É bom recordar que ele nasceu quando ainda existia o Muro de Berlim e a União Soviética, quando estávamos num mundo bipolar, e que procurou conciliar vencedores e vencidos da II Guerra Mundial. Houve um grandioso processo de desenvolvimento económico a partir dos escombros da II GM. A queda do Muro de Berlim foi há menos de 30 anos, mas já deu para provocar no mundo uma alteração significativa na realidade estratégica, com uma multipolaridade cada vez mais acentuada. A saída do Reino Unido do projeto europeu e a continuidade, por exemplo, da Grécia são sintomas de incongruência.

 

Calcorreando os territórios da Europa Central e Oriental sentem-se as várias realidades e os vários tempos históricos. Sabe-se da Hungria e do seu estatuto algo rebelde no seio da União Europeia e sabe-se deste grande país, a Polónia, onde me encontro a escrever este artigo, e das suas reticências cada vez mais conservadoras. Trump, aliás, quando esteve no G20, fez questão de ser recebido, e bem recebido, em Varsóvia com aplausos de milhares de pessoas.

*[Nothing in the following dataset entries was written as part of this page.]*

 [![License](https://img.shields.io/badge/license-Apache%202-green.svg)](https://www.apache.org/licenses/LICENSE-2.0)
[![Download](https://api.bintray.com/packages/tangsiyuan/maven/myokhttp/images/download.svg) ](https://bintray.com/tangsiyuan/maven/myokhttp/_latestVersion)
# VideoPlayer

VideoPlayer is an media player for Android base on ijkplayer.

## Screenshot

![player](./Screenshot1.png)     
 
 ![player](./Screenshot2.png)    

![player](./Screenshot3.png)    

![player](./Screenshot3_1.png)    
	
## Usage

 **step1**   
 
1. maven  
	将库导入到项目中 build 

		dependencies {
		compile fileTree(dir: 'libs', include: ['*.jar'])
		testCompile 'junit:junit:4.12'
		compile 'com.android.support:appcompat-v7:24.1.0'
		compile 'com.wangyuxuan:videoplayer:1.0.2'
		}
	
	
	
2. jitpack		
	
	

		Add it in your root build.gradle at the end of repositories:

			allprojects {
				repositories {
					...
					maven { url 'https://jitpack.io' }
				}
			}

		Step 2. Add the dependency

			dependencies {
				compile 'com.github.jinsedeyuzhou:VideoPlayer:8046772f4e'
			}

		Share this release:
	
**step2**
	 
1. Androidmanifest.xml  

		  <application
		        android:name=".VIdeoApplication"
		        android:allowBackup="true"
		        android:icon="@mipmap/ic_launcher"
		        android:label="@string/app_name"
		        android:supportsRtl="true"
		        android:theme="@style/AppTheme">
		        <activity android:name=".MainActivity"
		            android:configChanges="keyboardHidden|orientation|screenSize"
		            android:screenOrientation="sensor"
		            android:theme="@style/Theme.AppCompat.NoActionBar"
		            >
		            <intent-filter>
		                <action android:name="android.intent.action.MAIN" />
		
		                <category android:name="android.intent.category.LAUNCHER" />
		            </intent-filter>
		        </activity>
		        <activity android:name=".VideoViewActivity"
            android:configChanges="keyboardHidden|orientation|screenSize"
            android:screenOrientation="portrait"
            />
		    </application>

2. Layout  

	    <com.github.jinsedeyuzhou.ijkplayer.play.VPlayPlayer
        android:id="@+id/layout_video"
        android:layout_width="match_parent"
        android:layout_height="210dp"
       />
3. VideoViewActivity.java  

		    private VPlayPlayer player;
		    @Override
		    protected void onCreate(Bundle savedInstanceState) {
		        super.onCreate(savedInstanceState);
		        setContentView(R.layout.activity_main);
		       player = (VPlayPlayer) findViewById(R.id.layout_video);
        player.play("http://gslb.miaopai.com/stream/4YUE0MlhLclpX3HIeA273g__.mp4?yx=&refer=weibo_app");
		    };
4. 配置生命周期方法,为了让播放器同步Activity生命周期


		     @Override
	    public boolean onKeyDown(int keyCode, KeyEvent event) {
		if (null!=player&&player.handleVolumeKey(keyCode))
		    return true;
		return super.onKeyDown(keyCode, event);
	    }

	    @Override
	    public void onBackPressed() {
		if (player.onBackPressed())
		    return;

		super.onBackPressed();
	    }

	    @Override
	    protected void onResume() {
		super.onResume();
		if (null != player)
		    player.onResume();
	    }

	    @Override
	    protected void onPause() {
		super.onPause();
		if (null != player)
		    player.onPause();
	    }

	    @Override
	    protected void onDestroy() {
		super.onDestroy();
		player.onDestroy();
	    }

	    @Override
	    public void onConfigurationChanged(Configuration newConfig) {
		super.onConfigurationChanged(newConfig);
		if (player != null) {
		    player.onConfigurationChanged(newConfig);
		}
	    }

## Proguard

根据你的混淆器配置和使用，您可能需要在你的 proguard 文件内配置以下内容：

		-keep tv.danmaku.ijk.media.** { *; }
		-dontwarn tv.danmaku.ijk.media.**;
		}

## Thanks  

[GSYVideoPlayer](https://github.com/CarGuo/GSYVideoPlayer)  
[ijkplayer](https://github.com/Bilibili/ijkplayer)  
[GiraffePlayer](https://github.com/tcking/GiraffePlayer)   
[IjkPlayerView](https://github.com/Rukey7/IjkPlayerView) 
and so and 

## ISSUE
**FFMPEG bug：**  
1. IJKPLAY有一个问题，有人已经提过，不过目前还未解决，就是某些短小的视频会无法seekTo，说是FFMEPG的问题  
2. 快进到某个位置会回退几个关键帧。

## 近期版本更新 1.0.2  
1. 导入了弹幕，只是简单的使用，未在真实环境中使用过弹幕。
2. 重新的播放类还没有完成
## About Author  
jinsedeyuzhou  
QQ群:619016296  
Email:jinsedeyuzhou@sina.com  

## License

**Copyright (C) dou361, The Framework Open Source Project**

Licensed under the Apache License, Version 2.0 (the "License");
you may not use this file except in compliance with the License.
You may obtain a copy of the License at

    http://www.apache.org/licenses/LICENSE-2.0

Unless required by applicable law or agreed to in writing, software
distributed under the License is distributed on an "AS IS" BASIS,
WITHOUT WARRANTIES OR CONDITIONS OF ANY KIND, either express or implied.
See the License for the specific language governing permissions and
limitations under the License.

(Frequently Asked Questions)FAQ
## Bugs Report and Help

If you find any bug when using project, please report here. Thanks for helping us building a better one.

Vários desses Estados procuram sublimar as cargas históricas, por vezes tão dramáticas, das suas relações com a Alemanha e com a Rússia. Será a esta União Europeia que, por exemplo, nós Portugal, também pertencemos? Economicamente, o projeto pode ser muito interessante, mas, politicamente, culturalmente, não será diferente a Europa de Portugal, de Espanha, de França, do Reino Unido, de Itália, desta Europa mais eslava ou mais luterana, ou mais fria, mais distante? Para os projetos vingarem têm de fazer sentido, desde as entranhas. E, normalmente, o fazer sentido depende das circunstâncias de cada época. A História é assim, é impiedosa. Quando esta Europa nasceu ainda havia Muro de Berlim, havia um cimento comum. O cimento agora é outro, tem de ser outro e talvez aí o Reino Unido não estivesse sozinho, talvez quisesse voltar.

 

Do lado de cá, somos, na verdade, a democracia da Magna Carta, a democracia do Bill of Rights, a democracia da Revolução Francesa e da Revolução Americana, da Declaração Universal dos Direitos do Homem. Por muito que o nosso Estado Democrático de Direito por estas paragens mais ocidentais vá sendo posto em causa, desta ou daquela maneira, por pessoas que usam o poder e a liberdade para oprimirem os outros, apesar de tudo, temos uma matriz comum. Temos séculos de guerras, de invasões, de batalhas, mas quando lemos ou ouvimos que, para lá das diferenças, professamos os mesmos valores, de liberdade, de pluralismo, de respeito pelas diferenças étnicas ou religiosas, acreditamos nessas palavras. Não é que, com outros povos amigos da Europa, vários desses valores não sejam objeto de comunhão e vivência comum. Só que há diferenças bem maiores e elas vão talvez desde a alma à economia e, por isso, é que muitos desses povos nos olham com distância e com reserva e pensam que gastamos indevidamente o dinheiro que eles geram.

 

Eu sei que o que aqui escrevo tem sabor de irrealismo, mas é um pouco como o "quantitative easing"… Enquanto durar, as coisas vão andando, mas, estruturalmente, será a solução? Obviamente não. E todos sentimos também um pouco que os países que referi - e outros que não mencionei - ainda estão juntos na mesma União, mas já não pertencem ou não querem pertencer exatamente ao mesmo projeto. O projeto da União Europeia é muito bonito, mas, em política, os projetos para além de serem bonitos, têm de ser realistas e genuínos.